▸ YOUR INSTRUCTIONS
Copy the whole listing below exactly, with nothing left out.

▸ EXERCISE MATERIALS
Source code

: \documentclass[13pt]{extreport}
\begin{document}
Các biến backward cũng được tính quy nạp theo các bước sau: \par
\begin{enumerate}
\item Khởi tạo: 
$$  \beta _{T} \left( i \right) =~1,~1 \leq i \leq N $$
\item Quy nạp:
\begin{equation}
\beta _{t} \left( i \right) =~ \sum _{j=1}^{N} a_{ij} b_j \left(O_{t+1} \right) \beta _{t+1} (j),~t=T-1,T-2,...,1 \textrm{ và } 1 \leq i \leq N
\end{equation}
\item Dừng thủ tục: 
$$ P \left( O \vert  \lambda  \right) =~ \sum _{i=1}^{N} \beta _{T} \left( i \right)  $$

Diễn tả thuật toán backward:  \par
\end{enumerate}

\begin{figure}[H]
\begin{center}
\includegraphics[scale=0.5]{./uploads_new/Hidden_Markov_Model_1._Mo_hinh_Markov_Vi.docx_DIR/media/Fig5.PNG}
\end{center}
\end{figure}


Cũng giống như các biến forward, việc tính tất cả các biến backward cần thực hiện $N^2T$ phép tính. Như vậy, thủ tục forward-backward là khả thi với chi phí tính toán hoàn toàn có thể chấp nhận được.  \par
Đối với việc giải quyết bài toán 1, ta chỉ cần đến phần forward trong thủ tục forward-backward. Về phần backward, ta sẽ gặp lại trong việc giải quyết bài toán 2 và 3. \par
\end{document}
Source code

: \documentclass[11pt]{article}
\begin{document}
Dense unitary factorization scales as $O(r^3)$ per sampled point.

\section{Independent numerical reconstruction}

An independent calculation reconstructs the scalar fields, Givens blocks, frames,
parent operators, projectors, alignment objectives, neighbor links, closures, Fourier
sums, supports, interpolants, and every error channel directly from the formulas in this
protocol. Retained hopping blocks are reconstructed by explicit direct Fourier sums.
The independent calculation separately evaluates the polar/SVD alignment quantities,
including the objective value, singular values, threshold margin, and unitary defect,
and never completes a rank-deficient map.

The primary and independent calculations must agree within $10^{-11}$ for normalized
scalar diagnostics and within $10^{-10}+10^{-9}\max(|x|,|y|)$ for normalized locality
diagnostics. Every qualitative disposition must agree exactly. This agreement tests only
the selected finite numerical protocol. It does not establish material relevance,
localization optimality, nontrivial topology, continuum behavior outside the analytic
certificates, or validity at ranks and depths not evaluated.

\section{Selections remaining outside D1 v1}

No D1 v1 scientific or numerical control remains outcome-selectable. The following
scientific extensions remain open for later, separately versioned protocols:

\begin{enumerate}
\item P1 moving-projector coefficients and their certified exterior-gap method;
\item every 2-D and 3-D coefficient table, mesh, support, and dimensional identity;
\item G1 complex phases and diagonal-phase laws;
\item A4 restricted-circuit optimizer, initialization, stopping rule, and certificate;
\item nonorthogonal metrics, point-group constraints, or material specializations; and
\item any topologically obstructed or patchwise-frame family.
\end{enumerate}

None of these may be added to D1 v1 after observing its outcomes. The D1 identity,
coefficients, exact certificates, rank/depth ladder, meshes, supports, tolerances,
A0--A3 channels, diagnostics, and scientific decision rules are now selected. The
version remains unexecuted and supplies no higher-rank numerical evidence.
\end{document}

▸ SOLUTION TO THIS EXERCISE
Source code

: \documentclass[13pt]{extreport}
\begin{document}
Các biến backward cũng được tính quy nạp theo các bước sau: \par
\begin{enumerate}
\item Khởi tạo: 
$$  \beta _{T} \left( i \right) =~1,~1 \leq i \leq N $$
\item Quy nạp:
\begin{equation}
\beta _{t} \left( i \right) =~ \sum _{j=1}^{N} a_{ij} b_j \left(O_{t+1} \right) \beta _{t+1} (j),~t=T-1,T-2,...,1 \textrm{ và } 1 \leq i \leq N
\end{equation}
\item Dừng thủ tục: 
$$ P \left( O \vert  \lambda  \right) =~ \sum _{i=1}^{N} \beta _{T} \left( i \right)  $$

Diễn tả thuật toán backward:  \par
\end{enumerate}

\begin{figure}[H]
\begin{center}
\includegraphics[scale=0.5]{./uploads_new/Hidden_Markov_Model_1._Mo_hinh_Markov_Vi.docx_DIR/media/Fig5.PNG}
\end{center}
\end{figure}


Cũng giống như các biến forward, việc tính tất cả các biến backward cần thực hiện $N^2T$ phép tính. Như vậy, thủ tục forward-backward là khả thi với chi phí tính toán hoàn toàn có thể chấp nhận được.  \par
Đối với việc giải quyết bài toán 1, ta chỉ cần đến phần forward trong thủ tục forward-backward. Về phần backward, ta sẽ gặp lại trong việc giải quyết bài toán 2 và 3. \par
\end{document}
Source code

: \documentclass[11pt]{article}
\begin{document}
Dense unitary factorization scales as $O(r^3)$ per sampled point.

\section{Independent numerical reconstruction}

An independent calculation reconstructs the scalar fields, Givens blocks, frames,
parent operators, projectors, alignment objectives, neighbor links, closures, Fourier
sums, supports, interpolants, and every error channel directly from the formulas in this
protocol. Retained hopping blocks are reconstructed by explicit direct Fourier sums.
The independent calculation separately evaluates the polar/SVD alignment quantities,
including the objective value, singular values, threshold margin, and unitary defect,
and never completes a rank-deficient map.

The primary and independent calculations must agree within $10^{-11}$ for normalized
scalar diagnostics and within $10^{-10}+10^{-9}\max(|x|,|y|)$ for normalized locality
diagnostics. Every qualitative disposition must agree exactly. This agreement tests only
the selected finite numerical protocol. It does not establish material relevance,
localization optimality, nontrivial topology, continuum behavior outside the analytic
certificates, or validity at ranks and depths not evaluated.

\section{Selections remaining outside D1 v1}

No D1 v1 scientific or numerical control remains outcome-selectable. The following
scientific extensions remain open for later, separately versioned protocols:

\begin{enumerate}
\item P1 moving-projector coefficients and their certified exterior-gap method;
\item every 2-D and 3-D coefficient table, mesh, support, and dimensional identity;
\item G1 complex phases and diagonal-phase laws;
\item A4 restricted-circuit optimizer, initialization, stopping rule, and certificate;
\item nonorthogonal metrics, point-group constraints, or material specializations; and
\item any topologically obstructed or patchwise-frame family.
\end{enumerate}

None of these may be added to D1 v1 after observing its outcomes. The D1 identity,
coefficients, exact certificates, rank/depth ladder, meshes, supports, tolerances,
A0--A3 channels, diagnostics, and scientific decision rules are now selected. The
version remains unexecuted and supplies no higher-rank numerical evidence.
\end{document}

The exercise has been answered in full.